I retraced my steps, through the kitchen and crossed the hall towards a heavy sliding door that led into the long thin gallery. It had a simple glass entrance and four big windows in the ceiling that flooded the white walls with harsh sunlight. An almost hidden door at the other end suddenly opened and my friend was shouting at me to come and look at what she called the library but I don’t remember much about that space as she was already heading through a door that led upstairs to a plain but functional apartment. The furnishing was sparse and there was a fake leather sofa in the lounge that was a bit cracked but still in pretty good nick. There was a TV in the room and I noticed a shelf with a VHS player and a row of tapes with handwritten lists that looked like recordings from the TV. My friend darted around the apartment showing me the kitchen and bathrooms and talking ten to the dozen about her ambitious plans for the space and the financial backers she had already lined up. I remember feeling overwhelmed by her manic energy and more than a little put out by her irritated response to my practical questions and her comment that I had ‘always lacked imagination’. Thankfully she left me to explore the third floor bedrooms on my own, and I was surprised to see wallpaper in one of them that I recognized by the designers Timorous Beastie’s.

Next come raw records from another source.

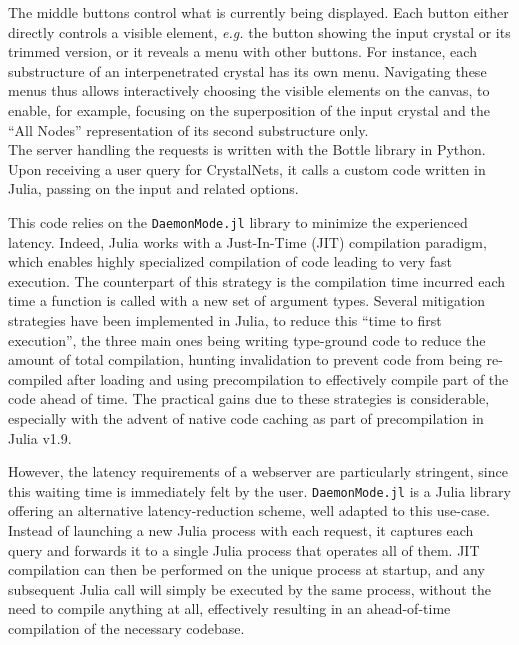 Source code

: \documentclass[main.tex]{subfiles}
\begin{document}
The middle buttons control what is currently being displayed. Each button either directly controls a visible element, \textit{e.g.} the button showing the input crystal or its trimmed version, or it reveals a menu with other buttons. For instance, each substructure of an interpenetrated crystal has its own menu. Navigating these menus thus allows interactively choosing the visible elements on the canvas, to enable, for example, focusing on the superposition of the input crystal and the ``All Nodes'' representation of its second substructure only.\\


The server handling the requests is written with the Bottle library in Python. Upon receiving a user query for CrystalNets, it calls a custom code written in Julia, passing on the input and related options.

This code relies on the \texttt{DaemonMode.jl} library to minimize the experienced latency. Indeed, Julia works with a Just-In-Time (JIT) compilation paradigm, which enables highly specialized compilation of code leading to very fast execution. The counterpart of this strategy is the compilation time incurred each time a function is called with a new set of argument types. Several mitigation strategies have been implemented in Julia, to reduce this ``time to first execution'', the three main ones being writing type-ground code to reduce the amount of total compilation, hunting invalidation to prevent code from being re-compiled after loading and using precompilation to effectively compile part of the code ahead of time. The practical gains due to these strategies is considerable, especially with the advent of native code caching as part of precompilation in Julia v1.9.

However, the latency requirements of a webserver are particularly stringent, since this waiting time is immediately felt by the user. \texttt{DaemonMode.jl} is a Julia library offering an alternative latency-reduction scheme, well adapted to this use-case. Instead of launching a new Julia process with each request, it captures each query and forwards it to a single Julia process that operates all of them. JIT compilation can then be performed on the unique process at startup, and any subsequent Julia call will simply be executed by the same process, without the need to compile anything at all, effectively resulting in an ahead-of-time compilation of the necessary codebase.
\end{document}

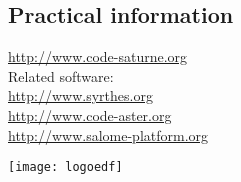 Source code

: \documentclass[a4paper,11pt]{article}
\begin{document}
\begin{multicols*}{3}
\section*{Practical information}

\url{http://www.code-saturne.org}\\

Related software:\\
\url{http://www.syrthes.org}\\
\url{http://www.code-aster.org}\\
\url{http://www.salome-platform.org}

\begin{center}
  \texttt{[image: logoedf]}
\end{center}

\end{multicols*}
\end{document}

The exuberant pattern seemed to be from another time and place and right next to the bed one of the motifs had been carefully ripped out. I remember thinking that was really funny but also a bit disturbing because it reminded me of Charlotte Gilman’s book The Yellow Wallpaper about a woman incarcerated in her room. I also noticed a copy of the novel Invisible Cities by Italo Calvino on the bedside table, which struck me as a strange coincidence because I’d just finished reading the same book a few days earlier. There was an unpleasant musty smell in the bedroom and as I opened the window I realised that I was looking down into the internal courtyard where I had just been standing.
Suddenly an angry pounding on a car horn pierced the stillness making my skin prickle. I closed the window and headed back down the stairs and through an external door that led me round the back of the building, past an array of sheds and discarded furniture and building materials and back round to the front. I could hear the sound of a dog barking and raised voices and arrived to witness a car screeching out of the drive in a cloud of dust.
I found my friend with a stony red face, opening her car door and telling me to get in. When I remonstrated that we had left all the doors open she barked at me that ‘everything was under control’ and to ‘get in the car’. As we drove through the gate I noticed two figures sitting in a car with the engine running. I looked over at my friend who drove quickly keeping her eyes fixed straight ahead and didn’t ask any more questions. We spent the journey back to my parent’s house in uncomfortable silence. When she dropped me off she said she wouldn’t come in, she seemed embarrassed and a bit shaken and said something about a misunderstanding and that she would be in touch. Apart from the message on my answerphone I haven’t heard from her since and despite searching for her online I haven’t been able to find any contact details for her or her Institute of Proposals. It’s almost like she’s disappeared.